◆ What the task requires:
Look through the data below, and copy each line that carries the word "level".

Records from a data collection
○ ○ ○ ○

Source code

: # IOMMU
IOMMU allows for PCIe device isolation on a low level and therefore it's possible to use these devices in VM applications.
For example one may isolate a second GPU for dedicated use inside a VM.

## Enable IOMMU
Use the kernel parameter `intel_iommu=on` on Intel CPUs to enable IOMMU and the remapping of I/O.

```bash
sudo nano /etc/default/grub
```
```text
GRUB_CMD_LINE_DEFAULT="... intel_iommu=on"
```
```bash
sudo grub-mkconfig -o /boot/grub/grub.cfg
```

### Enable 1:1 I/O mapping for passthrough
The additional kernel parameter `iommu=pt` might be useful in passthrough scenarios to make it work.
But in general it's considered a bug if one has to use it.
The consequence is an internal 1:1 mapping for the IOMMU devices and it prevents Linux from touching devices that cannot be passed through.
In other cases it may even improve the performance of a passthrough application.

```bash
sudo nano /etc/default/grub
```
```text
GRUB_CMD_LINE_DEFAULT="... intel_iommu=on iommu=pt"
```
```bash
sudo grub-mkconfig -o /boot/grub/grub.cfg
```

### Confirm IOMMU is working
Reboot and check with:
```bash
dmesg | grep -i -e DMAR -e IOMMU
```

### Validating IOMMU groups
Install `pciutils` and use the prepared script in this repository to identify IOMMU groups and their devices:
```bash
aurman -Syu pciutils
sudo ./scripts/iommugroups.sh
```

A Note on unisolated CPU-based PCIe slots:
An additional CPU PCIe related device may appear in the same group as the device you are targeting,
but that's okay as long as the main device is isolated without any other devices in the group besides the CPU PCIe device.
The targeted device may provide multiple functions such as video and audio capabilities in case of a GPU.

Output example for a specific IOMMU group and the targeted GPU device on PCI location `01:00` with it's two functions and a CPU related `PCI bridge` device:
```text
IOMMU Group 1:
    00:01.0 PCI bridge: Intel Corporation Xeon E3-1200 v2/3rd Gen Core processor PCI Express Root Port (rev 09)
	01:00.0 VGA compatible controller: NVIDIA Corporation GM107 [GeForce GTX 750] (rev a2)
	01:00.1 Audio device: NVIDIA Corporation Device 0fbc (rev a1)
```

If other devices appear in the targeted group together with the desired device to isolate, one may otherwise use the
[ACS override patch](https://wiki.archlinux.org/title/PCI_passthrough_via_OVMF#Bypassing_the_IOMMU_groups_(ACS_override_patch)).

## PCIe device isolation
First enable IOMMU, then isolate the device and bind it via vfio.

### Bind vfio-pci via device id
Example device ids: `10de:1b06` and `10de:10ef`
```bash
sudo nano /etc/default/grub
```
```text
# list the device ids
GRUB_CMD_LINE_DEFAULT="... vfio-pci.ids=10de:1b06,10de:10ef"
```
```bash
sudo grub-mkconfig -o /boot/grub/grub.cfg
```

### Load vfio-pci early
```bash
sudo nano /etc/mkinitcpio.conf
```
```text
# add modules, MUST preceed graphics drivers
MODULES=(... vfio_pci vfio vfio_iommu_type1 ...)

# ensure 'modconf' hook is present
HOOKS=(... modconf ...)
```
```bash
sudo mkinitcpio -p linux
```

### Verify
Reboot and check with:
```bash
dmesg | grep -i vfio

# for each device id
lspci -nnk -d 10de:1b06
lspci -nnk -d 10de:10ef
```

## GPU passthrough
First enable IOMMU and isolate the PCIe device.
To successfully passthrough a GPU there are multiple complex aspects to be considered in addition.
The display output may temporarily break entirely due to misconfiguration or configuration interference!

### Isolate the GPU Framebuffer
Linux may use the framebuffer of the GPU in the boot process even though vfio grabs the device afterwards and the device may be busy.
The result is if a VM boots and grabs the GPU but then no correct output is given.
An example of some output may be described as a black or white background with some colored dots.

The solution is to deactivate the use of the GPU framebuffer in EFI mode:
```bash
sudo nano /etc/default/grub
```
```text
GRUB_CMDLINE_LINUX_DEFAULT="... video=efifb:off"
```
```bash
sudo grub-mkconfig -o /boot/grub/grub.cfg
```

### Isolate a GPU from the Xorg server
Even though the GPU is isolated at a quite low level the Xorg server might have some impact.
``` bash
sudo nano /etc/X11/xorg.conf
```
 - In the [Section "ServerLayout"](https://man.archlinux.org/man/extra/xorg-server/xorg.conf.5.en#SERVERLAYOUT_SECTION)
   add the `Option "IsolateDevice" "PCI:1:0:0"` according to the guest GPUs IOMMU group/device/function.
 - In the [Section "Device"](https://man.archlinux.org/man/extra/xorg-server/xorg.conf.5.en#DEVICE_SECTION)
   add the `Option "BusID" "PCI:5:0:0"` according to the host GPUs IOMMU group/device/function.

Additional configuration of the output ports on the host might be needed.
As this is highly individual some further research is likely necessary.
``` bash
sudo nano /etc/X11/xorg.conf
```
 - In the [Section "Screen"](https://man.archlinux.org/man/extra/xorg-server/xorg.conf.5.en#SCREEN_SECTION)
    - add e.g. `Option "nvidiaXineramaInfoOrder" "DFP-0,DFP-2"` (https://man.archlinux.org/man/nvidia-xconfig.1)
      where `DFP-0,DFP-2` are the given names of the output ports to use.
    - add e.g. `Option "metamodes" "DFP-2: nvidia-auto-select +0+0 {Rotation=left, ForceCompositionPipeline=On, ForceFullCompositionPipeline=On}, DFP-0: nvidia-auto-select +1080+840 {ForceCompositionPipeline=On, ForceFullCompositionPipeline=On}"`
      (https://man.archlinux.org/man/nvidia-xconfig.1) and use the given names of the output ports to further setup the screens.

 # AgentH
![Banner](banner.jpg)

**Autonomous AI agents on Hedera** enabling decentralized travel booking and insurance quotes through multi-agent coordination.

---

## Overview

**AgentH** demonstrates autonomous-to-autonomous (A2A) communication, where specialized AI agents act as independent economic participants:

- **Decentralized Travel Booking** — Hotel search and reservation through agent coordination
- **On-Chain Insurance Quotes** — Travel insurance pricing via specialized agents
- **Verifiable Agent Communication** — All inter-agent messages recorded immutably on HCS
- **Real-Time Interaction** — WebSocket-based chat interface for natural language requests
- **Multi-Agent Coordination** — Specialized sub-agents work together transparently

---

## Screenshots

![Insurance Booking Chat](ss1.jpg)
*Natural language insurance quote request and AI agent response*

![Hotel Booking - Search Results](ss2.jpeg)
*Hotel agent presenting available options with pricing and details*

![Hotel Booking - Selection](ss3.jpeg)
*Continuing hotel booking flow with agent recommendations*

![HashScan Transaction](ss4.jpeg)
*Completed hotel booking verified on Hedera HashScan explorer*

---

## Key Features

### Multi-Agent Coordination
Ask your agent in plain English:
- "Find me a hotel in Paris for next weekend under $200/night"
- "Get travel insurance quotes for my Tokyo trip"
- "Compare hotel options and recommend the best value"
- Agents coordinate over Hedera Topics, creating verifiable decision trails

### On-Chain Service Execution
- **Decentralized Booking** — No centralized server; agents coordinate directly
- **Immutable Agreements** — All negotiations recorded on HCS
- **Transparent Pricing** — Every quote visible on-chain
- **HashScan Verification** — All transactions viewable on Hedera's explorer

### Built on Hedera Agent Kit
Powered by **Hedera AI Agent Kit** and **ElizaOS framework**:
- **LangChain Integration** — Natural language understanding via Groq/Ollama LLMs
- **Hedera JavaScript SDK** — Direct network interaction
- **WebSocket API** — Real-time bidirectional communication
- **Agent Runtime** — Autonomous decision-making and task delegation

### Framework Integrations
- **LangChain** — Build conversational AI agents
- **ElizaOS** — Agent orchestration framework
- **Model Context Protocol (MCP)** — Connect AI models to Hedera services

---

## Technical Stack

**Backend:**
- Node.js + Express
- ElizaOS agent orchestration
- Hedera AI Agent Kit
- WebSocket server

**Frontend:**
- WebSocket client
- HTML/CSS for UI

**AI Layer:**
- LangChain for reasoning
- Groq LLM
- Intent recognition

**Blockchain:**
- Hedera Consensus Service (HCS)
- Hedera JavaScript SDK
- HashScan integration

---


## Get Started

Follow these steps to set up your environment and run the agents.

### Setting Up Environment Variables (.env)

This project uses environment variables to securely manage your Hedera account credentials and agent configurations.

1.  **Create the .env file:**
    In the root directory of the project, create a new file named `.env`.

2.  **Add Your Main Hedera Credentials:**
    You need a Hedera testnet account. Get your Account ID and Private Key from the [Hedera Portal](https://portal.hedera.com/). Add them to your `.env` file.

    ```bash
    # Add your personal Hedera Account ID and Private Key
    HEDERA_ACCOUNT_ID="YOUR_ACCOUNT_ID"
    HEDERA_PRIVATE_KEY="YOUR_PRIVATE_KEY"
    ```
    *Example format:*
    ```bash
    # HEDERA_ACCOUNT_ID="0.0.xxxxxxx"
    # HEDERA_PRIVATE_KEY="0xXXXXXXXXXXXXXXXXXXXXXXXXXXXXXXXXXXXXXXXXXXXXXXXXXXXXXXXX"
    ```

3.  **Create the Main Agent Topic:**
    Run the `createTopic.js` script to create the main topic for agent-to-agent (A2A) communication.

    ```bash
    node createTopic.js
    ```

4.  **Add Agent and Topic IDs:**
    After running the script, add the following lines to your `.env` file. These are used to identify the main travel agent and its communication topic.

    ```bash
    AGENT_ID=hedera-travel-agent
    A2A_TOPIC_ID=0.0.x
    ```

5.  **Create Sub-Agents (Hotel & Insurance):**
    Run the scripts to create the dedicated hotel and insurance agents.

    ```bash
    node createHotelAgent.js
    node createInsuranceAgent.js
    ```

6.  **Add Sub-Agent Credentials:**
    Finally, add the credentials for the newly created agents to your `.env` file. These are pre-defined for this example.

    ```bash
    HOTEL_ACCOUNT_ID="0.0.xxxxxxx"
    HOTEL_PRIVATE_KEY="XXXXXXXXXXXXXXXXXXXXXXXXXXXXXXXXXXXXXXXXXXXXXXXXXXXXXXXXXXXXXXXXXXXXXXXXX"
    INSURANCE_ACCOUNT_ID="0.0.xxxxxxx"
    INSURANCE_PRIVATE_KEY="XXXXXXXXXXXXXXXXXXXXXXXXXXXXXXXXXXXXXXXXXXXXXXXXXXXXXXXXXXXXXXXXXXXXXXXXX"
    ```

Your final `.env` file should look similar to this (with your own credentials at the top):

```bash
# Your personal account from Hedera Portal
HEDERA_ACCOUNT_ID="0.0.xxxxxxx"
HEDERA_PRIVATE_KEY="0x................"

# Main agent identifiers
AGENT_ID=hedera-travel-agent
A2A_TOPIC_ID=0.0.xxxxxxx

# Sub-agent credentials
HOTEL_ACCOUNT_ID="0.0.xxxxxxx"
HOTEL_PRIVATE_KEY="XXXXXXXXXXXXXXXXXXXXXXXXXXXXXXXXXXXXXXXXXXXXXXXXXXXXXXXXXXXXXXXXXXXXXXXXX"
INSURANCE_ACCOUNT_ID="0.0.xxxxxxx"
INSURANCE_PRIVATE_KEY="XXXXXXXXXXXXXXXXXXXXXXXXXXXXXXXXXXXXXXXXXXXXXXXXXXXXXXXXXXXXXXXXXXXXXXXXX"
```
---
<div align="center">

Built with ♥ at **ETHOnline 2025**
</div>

○ ○ ○ ○

◆ Response box:
IOMMU allows for PCIe device isolation on a low level and therefore it's possible to use these devices in VM applications.
Even though the GPU is isolated at a quite low level the Xorg server might have some impact.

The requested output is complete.